(Stored records)
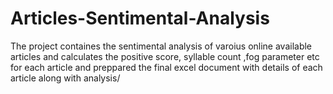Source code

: # Articles-Sentimental-Analysis
The project containes the sentimental analysis of varoius online available articles and calculates the positive score, syllable count ,fog parameter etc for each article and preppared the final excel document with details of each article along with analysis/

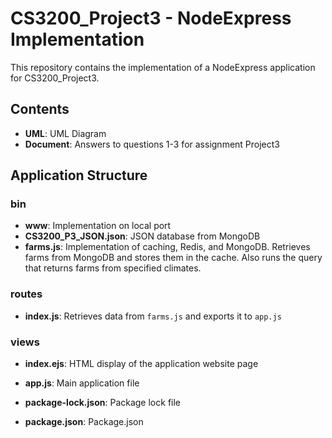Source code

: # CS3200_Project3 - NodeExpress Implementation

This repository contains the implementation of a NodeExpress application for CS3200_Project3.

## Contents

- **UML**: UML Diagram
- **Document**: Answers to questions 1-3 for assignment Project3

## Application Structure

### bin
- **www**: Implementation on local port
- **CS3200_P3_JSON.json**: JSON database from MongoDB
- **farms.js**: Implementation of caching, Redis, and MongoDB. Retrieves farms from MongoDB and stores them in the cache. Also runs the query that returns farms from specified climates.

### routes
- **index.js**: Retrieves data from `farms.js` and exports it to `app.js`

### views
- **index.ejs**: HTML display of the application website page

- **app.js**: Main application file
- **package-lock.json**: Package lock file
- **package.json**: Package.json

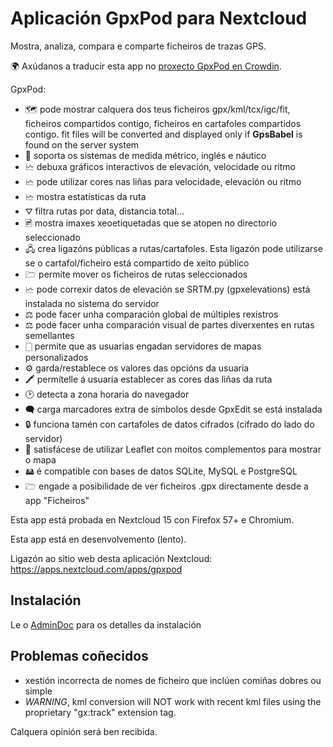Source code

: # Aplicación GpxPod para Nextcloud

Mostra, analiza, compara e comparte ficheiros de trazas GPS.

🌍 Axúdanos a traducir esta app no [proxecto GpxPod en Crowdin](https://crowdin.com/project/gpxpod).

GpxPod:

* 🗺 pode mostrar calquera dos teus ficheiros gpx/kml/tcx/igc/fit, ficheiros compartidos contigo, ficheiros en cartafoles compartidos contigo. fit files will be converted and displayed only if **GpsBabel** is found on the server system
* 📏 soporta os sistemas de medida métrico, inglés e náutico
* 🗠  debuxa gráficos interactivos de elevación, velocidade ou ritmo
* 🗠  pode utilizar cores nas liñas para velocidade, elevación ou ritmo
* 🗠  mostra estatísticas da ruta
* ⛛  filtra rutas por data, distancia total...
* 🖻  mostra imaxes xeoetiquetadas que se atopen no directorio seleccionado
* 🖧  crea ligazóns públicas a rutas/cartafoles. Esta ligazón pode utilizarse se o cartafol/ficheiro está compartido de xeito público
* 🗁  permite mover os ficheiros de rutas seleccionados
* 🗠  pode correxir datos de elevación se SRTM.py (gpxelevations) está instalada no sistema do servidor
* ⚖  pode facer unha comparación global de múltiples rexistros
* ⚖  pode facer unha comparación visual de partes diverxentes en rutas semellantes
* 🀆  permite que as usuarias engadan servidores de mapas personalizados
* ⚙  garda/restablece os valores das opcións da usuaria
* 🖍 permítelle á usuaria establecer as cores das liñas da ruta
* 🕑 detecta a zona horaria do navegador
* 🗬  carga marcadores extra de símbolos desde GpxEdit se está instalada
* 🔒 funciona tamén con cartafoles de datos cifrados (cifrado do lado do servidor)
* 🍂 satisfácese de utilizar Leaflet con moitos complementos para mostrar o mapa
* 🖴  é compatible con bases de datos SQLite, MySQL e PostgreSQL
* 🗁  engade a posibilidade de ver ficheiros .gpx directamente desde a app "Ficheiros"

Esta app está probada en Nextcloud 15 con Firefox 57+ e Chromium.

Esta app está en desenvolvemento (lento).

Ligazón ao sitio web desta aplicación Nextcloud: https://apps.nextcloud.com/apps/gpxpod

## Instalación

Le o [AdminDoc](https://gitlab.com/eneiluj/gpxpod-oc/wikis/admindoc) para os detalles da instalación

## Problemas coñecidos

* xestión incorrecta de nomes de ficheiro que inclúen comiñas dobres ou simple
* _WARNING_, kml conversion will NOT work with recent kml files using the proprietary "gx:track" extension tag.

Calquera opinión será ben recibida.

--- Directions ---
Look through the data and show every line containing "package".

--- Answer section ---
- **package-lock.json**: Package lock file
- **package.json**: Package.json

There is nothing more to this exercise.